Thank you in advance and look forward to hearing from you.
Hello @cvhabitat
Allow me to answer your questions:
1- The number of input points is set to 4096 per block. So if you have multiple blocks per scene than the total number of points will be 4096*num_blocks. To summarize, an input pointcloud is split into multiple local regions and the model is applied to each region separately.
2- Since the block_size
is set to 1m × 1m and since our data is already normalized than one block is enough to contain all the input points so no need to modify the block_size
or the sample_rate
unless you work on another dataset.
3- In my case, for Swiss3DCities benchmark, each city contains 5 pointcloud scans so the line
ALL_FILES=ALL_FILES[:11]
Allows us to use the first 10 scans (from 2 cities) during training and the 5 last during testing.

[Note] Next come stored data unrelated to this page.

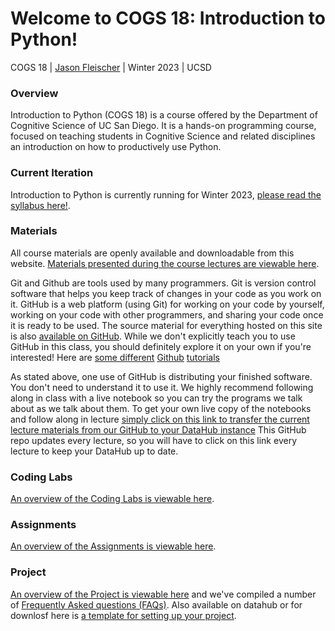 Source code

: # Welcome to COGS 18: Introduction to Python!

COGS 18 | [Jason Fleischer](https://jgfleischer.com) | Winter 2023 | UCSD

### Overview

Introduction to Python (COGS 18) is a course offered by the Department of Cognitive Science of UC San Diego. It is a hands-on programming course, focused on teaching students in Cognitive Science and related disciplines an introduction on how to productively use Python.

### Current Iteration

Introduction to Python is currently running for Winter 2023, [please read the syllabus here!](assets/intro/syllabus).


### Materials

All course materials are openly available and downloadable from this website. [Materials presented during the course lectures are viewable here](materials/01-Introduction).

Git and Github are tools used by many programmers. Git is version control software that helps you keep track of changes in your code as you work on it. GitHub is a web platform (using Git) for working on your code by yourself, working on your code with other programmers, and sharing your code once it is ready to be used. The source material for everything hosted on this site is also [available on GitHub](https://github.com/COGS18). While we don't explicitly teach you to use GitHub in this class, you should definitely explore it on your own if you're interested! Here are [some different](https://youtu.be/w3jLJU7DT5E) [Github](https://docs.github.com/en/get-started/quickstart/hello-world) [tutorials](https://podcast.ucsd.edu/watch/sp19/cogs108_a00/3)

As stated above, one use of GitHub is distributing your finished software. You don't need to understand it to use it. We highly recommend following along in class with a live notebook so you can try the programs we talk about as we talk about them. To get your own live copy of the notebooks and follow along in lecture [simply click on this link to transfer the current lecture materials from our GitHub to your DataHub instance](https://datahub.ucsd.edu/hub/user-redirect/git-pull?repo=https%3A%2F%2Fgithub.com%2FCOGS18%2FLectureNotes-COGS18&urlpath=tree%2FLectureNotes-COGS18%2F&branch=main) This GitHub repo updates every lecture, so you will have to click on this link every lecture to keep your DataHub up to date.


### Coding Labs

[An overview of the Coding Labs is viewable here](assets/intro/labs/overview).


### Assignments

[An overview of the Assignments is viewable here](assets/intro/assignments/overview).

### Project

[An overview of the Project is viewable here](https://cogs18.github.io/projects/overview.html) and we've compiled a number of [Frequently Asked questions (FAQs)](https://cogs18.github.io/projects/faq.html). Also available on datahub or for downlosf here is [a template for setting up your project](https://cogs18.github.io/assets/intro/projects/ProjectTemplate.zip).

If you would like to use cross validation than you should select it by index. For example:
ALL_FILES=ALL_FILES[start_index:stop_index:step]
Thank you for your prompt response!
If I understand correctly, I don't need to change any hyperparameters of the given scripts to replicate the reported results, except for the load path. It's convenient for me a lot to follow the paper.
Btw, I suppose that it will load 11 tiles if use
ALL_FILES=ALL_FILES[:11]
Thank you!
You are right. Sorry for not mentioning this. I am loading 11 tiles since I added a rotated scan from Davos city in the training set to study its effect on rotation invariance. So you should adjust it to the number of scans that you have.
Thanks
Thanks for your information. Just one more question about the training and test time (no more than 6 hours as reported in the paper). I tried to run the script with 3 NVIDIA 3090 GPUs in a parallel manner, but it took a fair long time for every epoch. The batch size I set is 144. Do you have any idea why it takes a longer time than using a single NVIDIA 2080Ti? I'm a bit worried about if any particular places needed to be changed.
Did you track the gpu usage as well as the gpu usage percentage? First you need to make sure to set the ideal batch size for your available hardware. If gpu usage percentage is low than you need to increase the batch size which will allow a faster computing. Also make sure to set the right num_workers in the dataloader which denotes the number of processes that generate batches in parallel.
Yes, I monitored the GPU usage and found that their usage is always hopping, sometimes each GPU can exceed 80% usage, but most of the time two of them are 0 and the other is less than 10 %. When I tried to further increase the batch size, that is 156, an overflow error occurs. The num_workers is set to 8 in my case.
Such a problem has not been raised when I use multiple GPUs in similar models.
Did you track the gpu usage as well as the gpu usage percentage? First you need to make sure to set the ideal batch size for your available hardware. If gpu usage percentage is low than you need to increase the batch size which will allow a faster computing. Also make sure to set the right num_workers in the dataloader which denotes the number of processes that generate batches in parallel.
The printed messages are as follows:
`
Namespace(batch_size=144, data_path='/data/Swiss3DCities/sampling/', decay_rate=0.0001, epoch=200, learning_rate=0.01, log_dir='semseg', lr_decay=0.7, model='pointnet2_sem_seg_msg', no_cuda=False, npoint=4096, optimizer='Adam', seed=1, step_size=10, test_area=5)
/data/Swiss3DCities/sampling/
start loading training data ...
[1.22482551 3.56558644 1. 1.40946684 3.28217517]
Totally 35131 samples in train set.
start loading test data ...
[1.04042507 3.26419864 1.06538238 1. 3.52629829]
Totally 16524 samples in test set.
The number of training data is: 35131
The number of test data is: 16524
No existing model, starting training from scratch...
Let's use 3 GPUs!
`
Did you try setting all 3 gpus into the visible devices (by index)? Also did you transform your model into dataparallel for multiprocessing?
Yes, I tried both and they performed quite similar. The loaded model was first passed to the cuda and then called nn.DataParallel.